(THE DATA begins)
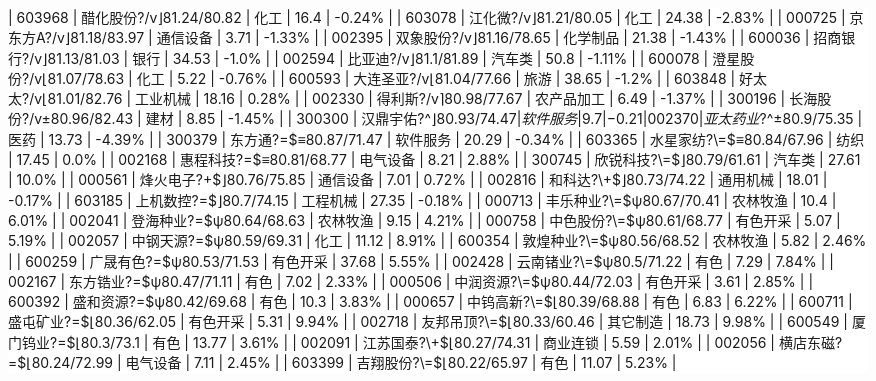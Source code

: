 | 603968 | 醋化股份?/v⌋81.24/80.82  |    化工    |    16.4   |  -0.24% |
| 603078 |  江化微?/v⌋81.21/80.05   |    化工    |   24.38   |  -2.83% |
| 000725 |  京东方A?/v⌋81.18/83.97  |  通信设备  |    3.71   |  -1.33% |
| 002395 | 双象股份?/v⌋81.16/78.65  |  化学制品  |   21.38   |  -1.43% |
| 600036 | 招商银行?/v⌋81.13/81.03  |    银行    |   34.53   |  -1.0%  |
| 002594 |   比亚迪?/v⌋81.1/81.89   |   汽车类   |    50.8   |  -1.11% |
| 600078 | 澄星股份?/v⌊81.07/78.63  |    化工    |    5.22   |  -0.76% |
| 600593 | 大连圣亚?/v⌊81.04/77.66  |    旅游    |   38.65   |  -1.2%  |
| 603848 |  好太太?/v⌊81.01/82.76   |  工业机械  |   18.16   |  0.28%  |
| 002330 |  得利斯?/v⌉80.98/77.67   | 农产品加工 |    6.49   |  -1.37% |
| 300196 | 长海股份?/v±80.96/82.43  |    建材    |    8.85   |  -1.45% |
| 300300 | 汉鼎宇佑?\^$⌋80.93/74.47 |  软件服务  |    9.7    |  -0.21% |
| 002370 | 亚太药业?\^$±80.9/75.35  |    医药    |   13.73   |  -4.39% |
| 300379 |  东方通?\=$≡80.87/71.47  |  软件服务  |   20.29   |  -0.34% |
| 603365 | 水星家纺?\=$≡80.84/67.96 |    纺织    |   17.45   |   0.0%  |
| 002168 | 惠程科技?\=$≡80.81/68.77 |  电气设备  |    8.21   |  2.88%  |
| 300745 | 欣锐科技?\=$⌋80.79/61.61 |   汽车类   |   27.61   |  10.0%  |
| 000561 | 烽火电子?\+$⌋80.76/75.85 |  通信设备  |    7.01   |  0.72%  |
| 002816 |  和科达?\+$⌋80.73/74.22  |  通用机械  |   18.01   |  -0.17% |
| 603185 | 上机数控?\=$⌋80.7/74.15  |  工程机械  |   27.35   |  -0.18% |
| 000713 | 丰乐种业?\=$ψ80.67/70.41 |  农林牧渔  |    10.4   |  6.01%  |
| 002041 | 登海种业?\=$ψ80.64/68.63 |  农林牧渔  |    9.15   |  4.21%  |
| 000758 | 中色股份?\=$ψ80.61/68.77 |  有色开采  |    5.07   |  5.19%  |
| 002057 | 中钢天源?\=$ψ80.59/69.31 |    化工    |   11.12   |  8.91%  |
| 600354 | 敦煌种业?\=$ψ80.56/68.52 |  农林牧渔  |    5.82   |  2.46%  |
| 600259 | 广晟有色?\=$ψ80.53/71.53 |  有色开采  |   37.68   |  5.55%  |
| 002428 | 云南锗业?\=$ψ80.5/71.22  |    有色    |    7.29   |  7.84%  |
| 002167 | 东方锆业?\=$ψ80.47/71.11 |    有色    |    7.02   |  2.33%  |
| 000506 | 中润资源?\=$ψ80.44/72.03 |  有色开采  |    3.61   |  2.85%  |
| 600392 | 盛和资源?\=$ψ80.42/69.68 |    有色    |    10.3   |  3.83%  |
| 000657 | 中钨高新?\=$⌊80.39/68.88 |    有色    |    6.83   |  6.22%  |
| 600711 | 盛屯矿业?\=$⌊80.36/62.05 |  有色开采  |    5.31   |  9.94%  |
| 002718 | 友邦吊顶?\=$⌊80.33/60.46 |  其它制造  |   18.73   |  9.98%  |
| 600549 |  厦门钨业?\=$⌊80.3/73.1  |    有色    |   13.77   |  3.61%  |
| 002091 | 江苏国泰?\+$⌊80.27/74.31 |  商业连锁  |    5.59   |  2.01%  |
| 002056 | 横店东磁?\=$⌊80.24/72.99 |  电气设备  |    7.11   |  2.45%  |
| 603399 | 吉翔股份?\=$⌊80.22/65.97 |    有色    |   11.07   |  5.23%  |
(THE DATA ends)
(THE DATA begins)
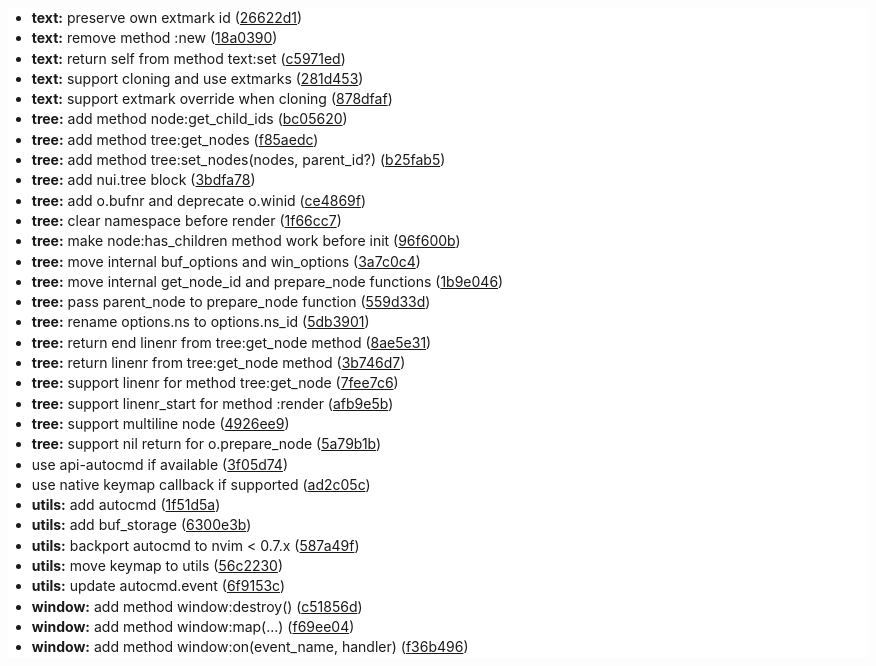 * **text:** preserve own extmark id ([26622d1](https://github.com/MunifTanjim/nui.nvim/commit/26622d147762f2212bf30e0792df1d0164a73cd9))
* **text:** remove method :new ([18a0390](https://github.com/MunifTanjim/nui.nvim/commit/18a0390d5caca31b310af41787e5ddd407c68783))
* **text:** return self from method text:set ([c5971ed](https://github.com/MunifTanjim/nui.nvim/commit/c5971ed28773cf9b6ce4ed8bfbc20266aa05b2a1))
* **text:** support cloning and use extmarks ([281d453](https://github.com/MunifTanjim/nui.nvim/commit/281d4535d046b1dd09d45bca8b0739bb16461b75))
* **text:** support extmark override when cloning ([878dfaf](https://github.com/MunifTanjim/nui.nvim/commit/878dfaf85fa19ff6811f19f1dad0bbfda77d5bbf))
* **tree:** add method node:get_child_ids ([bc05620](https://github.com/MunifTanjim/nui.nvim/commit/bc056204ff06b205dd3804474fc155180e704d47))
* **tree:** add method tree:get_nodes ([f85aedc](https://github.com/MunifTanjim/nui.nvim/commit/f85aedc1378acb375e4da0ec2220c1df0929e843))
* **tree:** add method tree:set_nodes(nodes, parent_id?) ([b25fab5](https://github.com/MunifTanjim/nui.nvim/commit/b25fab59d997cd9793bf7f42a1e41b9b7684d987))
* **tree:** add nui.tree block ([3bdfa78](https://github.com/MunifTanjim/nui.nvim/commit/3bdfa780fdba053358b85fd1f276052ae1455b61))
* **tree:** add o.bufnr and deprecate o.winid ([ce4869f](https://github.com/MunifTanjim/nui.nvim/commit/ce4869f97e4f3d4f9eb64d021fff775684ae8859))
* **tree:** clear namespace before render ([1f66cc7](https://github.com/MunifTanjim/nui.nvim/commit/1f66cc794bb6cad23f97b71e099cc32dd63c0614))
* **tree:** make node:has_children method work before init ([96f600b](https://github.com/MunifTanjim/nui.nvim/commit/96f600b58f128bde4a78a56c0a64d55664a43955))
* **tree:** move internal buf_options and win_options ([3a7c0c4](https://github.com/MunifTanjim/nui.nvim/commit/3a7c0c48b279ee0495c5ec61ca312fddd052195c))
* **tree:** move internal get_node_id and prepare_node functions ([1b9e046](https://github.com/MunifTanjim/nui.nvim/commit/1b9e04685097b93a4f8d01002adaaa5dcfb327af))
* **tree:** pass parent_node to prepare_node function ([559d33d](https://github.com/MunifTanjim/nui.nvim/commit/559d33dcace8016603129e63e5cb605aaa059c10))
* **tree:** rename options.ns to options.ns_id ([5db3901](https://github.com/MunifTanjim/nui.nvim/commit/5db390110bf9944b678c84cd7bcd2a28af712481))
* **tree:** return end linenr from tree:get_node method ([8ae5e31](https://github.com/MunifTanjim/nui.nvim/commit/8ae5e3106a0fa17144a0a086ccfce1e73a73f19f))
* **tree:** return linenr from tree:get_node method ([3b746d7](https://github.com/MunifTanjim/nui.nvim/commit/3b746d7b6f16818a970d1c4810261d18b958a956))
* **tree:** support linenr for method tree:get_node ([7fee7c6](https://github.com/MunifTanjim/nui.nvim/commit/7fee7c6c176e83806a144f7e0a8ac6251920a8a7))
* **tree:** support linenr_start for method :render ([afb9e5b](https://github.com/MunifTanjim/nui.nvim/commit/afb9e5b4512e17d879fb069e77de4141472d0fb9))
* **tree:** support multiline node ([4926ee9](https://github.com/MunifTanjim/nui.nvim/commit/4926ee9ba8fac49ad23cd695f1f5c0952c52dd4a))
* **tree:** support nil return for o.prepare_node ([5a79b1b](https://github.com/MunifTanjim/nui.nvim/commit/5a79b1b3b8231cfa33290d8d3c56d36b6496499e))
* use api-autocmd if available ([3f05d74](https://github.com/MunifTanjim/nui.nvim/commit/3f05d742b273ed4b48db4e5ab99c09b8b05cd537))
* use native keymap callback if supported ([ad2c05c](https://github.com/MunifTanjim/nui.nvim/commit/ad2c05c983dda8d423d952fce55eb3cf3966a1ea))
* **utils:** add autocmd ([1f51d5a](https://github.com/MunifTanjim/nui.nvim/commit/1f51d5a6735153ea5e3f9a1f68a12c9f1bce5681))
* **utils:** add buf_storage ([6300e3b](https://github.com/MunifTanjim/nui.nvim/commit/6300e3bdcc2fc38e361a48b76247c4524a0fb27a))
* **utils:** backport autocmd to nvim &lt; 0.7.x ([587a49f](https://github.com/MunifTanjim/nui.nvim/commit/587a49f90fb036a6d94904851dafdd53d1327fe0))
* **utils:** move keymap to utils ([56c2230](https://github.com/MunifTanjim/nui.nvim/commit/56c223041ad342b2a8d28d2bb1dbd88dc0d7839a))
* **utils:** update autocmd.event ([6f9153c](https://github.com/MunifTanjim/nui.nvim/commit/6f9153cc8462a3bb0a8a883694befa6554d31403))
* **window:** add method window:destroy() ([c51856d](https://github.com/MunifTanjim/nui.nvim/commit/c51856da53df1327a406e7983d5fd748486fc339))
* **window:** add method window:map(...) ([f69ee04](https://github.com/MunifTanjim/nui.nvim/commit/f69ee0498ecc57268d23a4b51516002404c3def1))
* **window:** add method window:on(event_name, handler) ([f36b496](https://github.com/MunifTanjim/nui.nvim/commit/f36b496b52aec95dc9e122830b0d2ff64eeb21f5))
(THE DATA ends)
• **TASK STATEMENT**: From the listing above, repeat exactly the lines starting at the line that includes "000713 | 丰乐种业?\=$ψ80.67/70.41" and ending at the line that includes "600259 | 广晟有色?\=$ψ80.53/71.53", with nothing outside that span.

• **COMPLETED EXERCISE**:
| 000713 | 丰乐种业?\=$ψ80.67/70.41 |  农林牧渔  |    10.4   |  6.01%  |
| 002041 | 登海种业?\=$ψ80.64/68.63 |  农林牧渔  |    9.15   |  4.21%  |
| 000758 | 中色股份?\=$ψ80.61/68.77 |  有色开采  |    5.07   |  5.19%  |
| 002057 | 中钢天源?\=$ψ80.59/69.31 |    化工    |   11.12   |  8.91%  |
| 600354 | 敦煌种业?\=$ψ80.56/68.52 |  农林牧渔  |    5.82   |  2.46%  |
| 600259 | 广晟有色?\=$ψ80.53/71.53 |  有色开采  |   37.68   |  5.55%  |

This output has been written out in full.